Vogo, attenção só dos sentidos, sem pensamento nem emoção. Dispertei cedo; vim para a rua sem preconceitos. Examino como quem scisma. Vejo como quem pensa. E uma leve nevoa de emoção se ergue absurdamente em mim; a bruma que vae sahindo do exterior parece que se me infiltra lentamente.

Sem querer, sinto que tenho estado a pensar na minha vida. Não dei por isso, mas assim foi. Julguei que sòmente via e ouvia, que não era mais, em todo este meu percurso ocioso, que um reflexor de imagens dadas, um biombo branco onde a realidade projecta cores e luz em vez de sombras. Mas era mais, sem que o soubesse. Era ainda a alma que se nega, e o meu proprio abstracto observar era uma negação ainda.

Tolda-se o ar de falta de nevoa, tolda-se de luz pallida, em a qual a nevoa como que se mixturou. Reparo subitamente que o ruido é muito maior, que muito mais gente existe. Os passos dos mais transeuntes são menos apressados. Apparece, a quebrar a sua ausencia e a menor pressa dos outros, o correr andado das varinas, a oscillação dos padeiros, monstruosos de cesto, e [a] egualdade divergente das vendeiras de tudo mais desmonotoniza-se só no conteúdo das cestas, onde as côres divergem mais que as coisas. Os leiteiros chocalham, como chaves ôcas e absurdas, as latas deseguaes do seu officio andante. Os policias estagnam nos cruzamentos, desmentido parado da civilização ao movimento invisivel da subida do dia.

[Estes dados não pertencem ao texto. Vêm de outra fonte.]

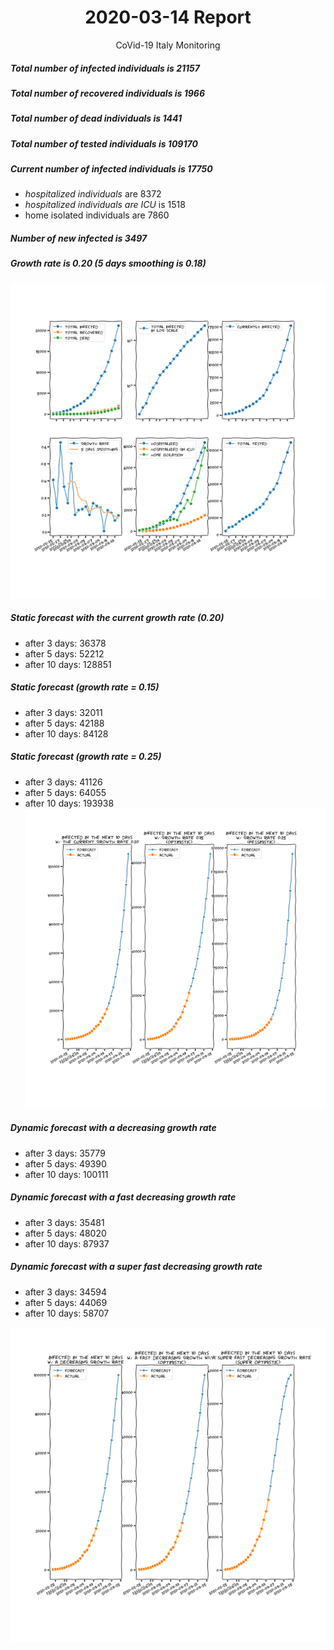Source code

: <div align='center'>

# 2020-03-14 Report

CoVid-19 Italy Monitoring
</div>

##### Total number of infected individuals is 21157
##### Total number of recovered individuals is 1966
##### Total number of dead individuals is 1441
##### Total number of tested individuals is 109170

##### Current number of infected individuals is 17750
- *hospitalized individuals* are 8372
- *hospitalized individuals are ICU* is 1518
- home isolated individuals are 7860

##### Number of new infected is 3497

##### Growth rate is 0.20 (5 days smoothing is 0.18)
![stats][stats]
##### Static forecast with the current growth rate (0.20)
- after 3 days: 36378
- after 5 days: 52212
- after 10 days: 128851
##### Static forecast (growth rate = 0.15)
- after 3 days: 32011
- after 5 days: 42188
- after 10 days: 84128
##### Static forecast (growth rate = 0.25)
- after 3 days: 41126
- after 5 days: 64055
- after 10 days: 193938
![static_forecast][static_forecast]

##### Dynamic forecast with a decreasing growth rate
- after 3 days: 35779
- after 5 days: 49390
- after 10 days: 100111
##### Dynamic forecast with a fast decreasing growth rate
- after 3 days: 35481
- after 5 days: 48020
- after 10 days: 87937
##### Dynamic forecast with a super fast decreasing growth rate
- after 3 days: 34594
- after 5 days: 44069
- after 10 days: 58707

![dynamic_forecast][dynamic_forecast]

[stats]: stats.png
[static_forecast]: static_forecast.png
[dynamic_forecast]: dynamic_forecast.png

Quem me dera, neste momento o sinto, ser alguem que pudesse ver isto como se não tivesse com elle mais relação que o vel-o — contemplar tudo como se fôra o viajante adulto chegado hoje á superficie da vida! Não ter aprendido, da nascença em deante, a dar sentidos dados a estas coisas todas, poder vel-as na expressão que teem separadamente da expressão que lhes foi imposta. Poder conhecer na varina a sua realidade humana independente de se lhe chamar varina, e de saber que existe e que vende. Vêr o policia como Deus o vê. Reparar em tudo pela primeira vez, não apocalypticamente, como revelações do Mysterio, mas directamente como florações da Realidade.

Soam — devem ser oito as que não conto — badaladas de horas de sino ou relogio grande. Accordo de mim pela banalidade de haver horas, clausura que a vida social impõe á continuidade do tempo fronteira no abstracto, limite no desconhecido. Accordo de mim e, olhando para tudo, agora já cheio de vida e de humanidade costumada, vejo que a nevoa que sahiu de todo do ceu, salvo o que no azul ainda paira de ainda não bem azul, me entrou verdadeiramente para a alma, e ao mesmo tempo entrou para a parte de dentro de todas as coisas, que é por onde ellas teem contacto com a minha alma. Perdi a visão do que via. Ceguei com vista. Sinto já com a banalidade do conhecimento. Isto agora não é já a Realidade: é simplesmente a Vida.

... Sim, a vida a que eu tambem pertenço, e que tambem me pertence a mim; não já a Realidade, que é só de Deus, ou de si mesma, que não contem mysterio nem verdade, que, pois que é real ou o finge ser, algures exista fixa, livre de ser temporal ou eterna, imagem absoluta, idéa de uma alma que fôsse exterior.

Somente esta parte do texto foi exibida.